By Lucy Bennett
Health Minister David Clark has signed a $173.5 million pay equity settlement for mental health and addiction support workers that brings them into line with care and support workers.
Around 5000 workers will get a pay rise next month after the Government extended the landmark Care and Support Workers (Pay Equity) Settlement Act following a claim lodged by the Public Service Association and E tū unions with the Employment Relations Authority.
Clark signed the settlement along with representatives from unions, providers and the Ministry of Health at an event at Parliament this morning.

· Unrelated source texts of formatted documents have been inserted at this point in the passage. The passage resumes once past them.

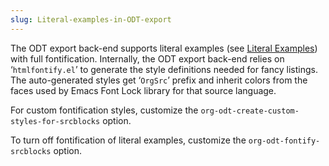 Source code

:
 ```yaml
---
slug: Literal-examples-in-ODT-export
---
```


The ODT export back-end supports literal examples (see [Literal Examples](Literal-Examples)) with full fontification. Internally, the ODT export back-end relies on ‘`htmlfontify.el`’ to generate the style definitions needed for fancy listings. The auto-generated styles get ‘`OrgSrc`’ prefix and inherit colors from the faces used by Emacs Font Lock library for that source language.

For custom fontification styles, customize the `org-odt-create-custom-styles-for-srcblocks` option.

To turn off fontification of literal examples, customize the `org-odt-fontify-srcblocks` option.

Clark estimated nearly half of the workers will get an increase of more than $3 an hour and for 1000 it will be a more than $5 per hour increase, backdated to July 2017.
“Last year when Labour was in opposition, Jacinda Ardern was very clear that extending pay equity to mental health and addiction support workers would be one of our first priorities in government,” Clark said.
“I’m pleased that we can now sign this agreement with unions and employers, to extend the Care and Support Workers [Pay Equity] Settlement Act to include these important workers.
“Ensuring our mental health and addiction workers are paid what they deserve will help deliver a robust workforce.”
The settlement extension will be implemented over five years and funded through an increase to the health budget.
The Care and Support Workers (Pay Equity) Settlement Act increased the pay rates of 55,000 care and support workers in aged and disability residential care, and home and community support services.
It was the case of rest home worker Kristine Bartlett that was the catalyst for the previous National government’s $2 billion pay equity settlement.
“These workers were unfairly left out of the equal pay care and support settlement by the National government, and we’re thrilled to see this wrong righted today,” PSA assistant national secretary Kerry Davies said.
“We’re really happy the Government has honoured its election commitment to extend the care and support settlement to mental health and addiction support workers,” E tū assistant national secretary John Ryall said.